• _Task objective_
How many lines in the material contain the string "instead"? Only the number is wanted.
:::::
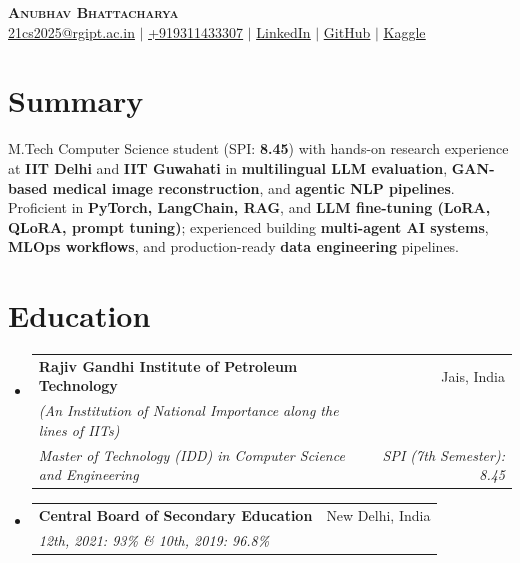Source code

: \documentclass[a4paper, 11pt]{article}
\makeatletter
\newcommand{\resumeSubheading}[4]{
  \vspace{-2pt}\item
  \begin{tabular*}{0.97\textwidth}{l@{\extracolsep{\fill}}r}
    \textbf{#1} & #2 \\
    \textit{\small#3} & \textit{\small #4} \\
  \end{tabular*}\vspace{-7pt}
}
\newcommand{\resumeSubheadingb}[6]{
  \vspace{-2pt}\item
  \begin{tabular*}{0.97\textwidth}{l@{\extracolsep{\fill}}r}
    \textbf{#1} & #2 \\
    \textit{\scriptsize(#3)} & \textit{\scriptsize #4} \\ \vspace{2pt} %
    \textit{\small#5} & \textit{\small #6} \\
  \end{tabular*}\vspace{-7pt}
}
\newcommand{\resumeSubHeadingListStart}{\begin{itemize}[leftmargin=*,
      label={}]}
\newcommand{\resumeSubHeadingListEnd}{\end{itemize}}
\makeatother
\begin{document}
\begin{center}
  \textbf{\Huge \scshape Anubhav Bhattacharya} \\ \vspace{1pt}
  \href{mailto:21cs2025@rgipt.ac.in}{\underline{21cs2025@rgipt.ac.in}}
  $|$
   \small
  \href{tel:+919311433307}{\underline{+919311433307}} $|$
  \href{https://www.linkedin.com/in/anubhav-bhattacharya-b463ab23a/}{\underline{LinkedIn}} $|$
  \href{https://github.com/AnubhavBhattachayra}{\underline{GitHub}} $|$
  \href{https://www.kaggle.com/oatmealnavigator}{\underline{Kaggle }}
  
\end{center}
\section{Summary}
\small{
  M.Tech Computer Science student (SPI: \textbf{8.45}) with hands-on research experience at \textbf{IIT Delhi} and \textbf{IIT Guwahati} in \textbf{multilingual LLM evaluation}, \textbf{GAN-based medical image reconstruction}, and \textbf{agentic NLP pipelines}. Proficient in \textbf{PyTorch, LangChain, RAG}, and \textbf{LLM fine-tuning (LoRA, QLoRA, prompt tuning)}; experienced building \textbf{multi-agent AI systems}, \textbf{MLOps workflows}, and production-ready \textbf{data engineering} pipelines.
}
\section{Education}
\resumeSubHeadingListStart

    \resumeSubheadingb
      {Rajiv Gandhi Institute of Petroleum Technology}{Jais, India}
      {An Institution of National Importance along the lines of IITs}{}
      {Master of Technology (IDD) in Computer Science and Engineering}{SPI (7th Semester): 8.45}

    \vspace{4pt} 

    \resumeSubheading
      {Central Board of Secondary Education}{New Delhi, India}
      {12th, 2021: 93\% \& 10th, 2019: 96.8\%}{}

\resumeSubHeadingListEnd


\end{document}
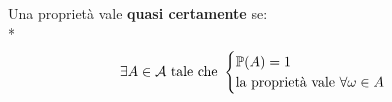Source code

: \medskip
\begin{defn}
  Una proprietà vale \textbf{quasi certamente} se:\\*
  $$\exists A \in \mathcal A \text{  tale che  }
  \begin{cases}
    \mathbb P(A) = 1 \\
    \text{la proprietà vale } \forall \omega \in A
  \end{cases}$$
\end{defn}

\cleardoublepage
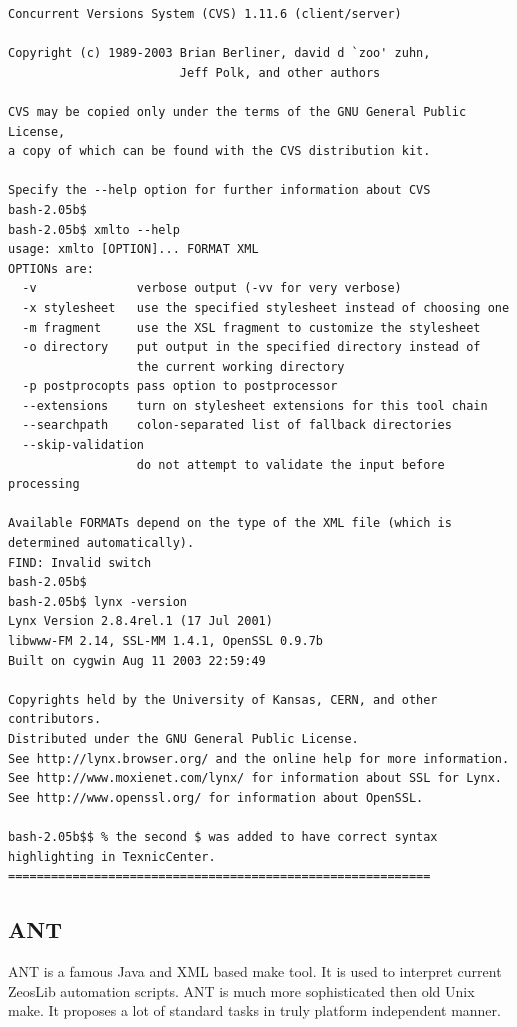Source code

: \documentclass[a4paper,12pt,oneside]{book}
\begin{document}
\begin{enumerate}
\begin{verbatim}
Concurrent Versions System (CVS) 1.11.6 (client/server)

Copyright (c) 1989-2003 Brian Berliner, david d `zoo' zuhn,
                        Jeff Polk, and other authors

CVS may be copied only under the terms of the GNU General Public License,
a copy of which can be found with the CVS distribution kit.

Specify the --help option for further information about CVS
bash-2.05b$
bash-2.05b$ xmlto --help
usage: xmlto [OPTION]... FORMAT XML
OPTIONs are:
  -v              verbose output (-vv for very verbose)
  -x stylesheet   use the specified stylesheet instead of choosing one
  -m fragment     use the XSL fragment to customize the stylesheet
  -o directory    put output in the specified directory instead of
                  the current working directory
  -p postprocopts pass option to postprocessor
  --extensions    turn on stylesheet extensions for this tool chain
  --searchpath    colon-separated list of fallback directories
  --skip-validation
                  do not attempt to validate the input before processing

Available FORMATs depend on the type of the XML file (which is
determined automatically).
FIND: Invalid switch
bash-2.05b$
bash-2.05b$ lynx -version
Lynx Version 2.8.4rel.1 (17 Jul 2001)
libwww-FM 2.14, SSL-MM 1.4.1, OpenSSL 0.9.7b
Built on cygwin Aug 11 2003 22:59:49

Copyrights held by the University of Kansas, CERN, and other contributors.
Distributed under the GNU General Public License.
See http://lynx.browser.org/ and the online help for more information.
See http://www.moxienet.com/lynx/ for information about SSL for Lynx.
See http://www.openssl.org/ for information about OpenSSL.

bash-2.05b$$ % the second $ was added to have correct syntax highlighting in TexnicCenter.
===========================================================
    \end{verbatim}
\end{enumerate}

\subsection{ANT}

ANT is a famous Java and XML based make tool.
It is used to interpret current ZeosLib automation scripts.
ANT is much more sophisticated then old Unix make.
It proposes a lot of standard tasks in truly platform independent manner.
\end{document}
:::::
• _Response below_
2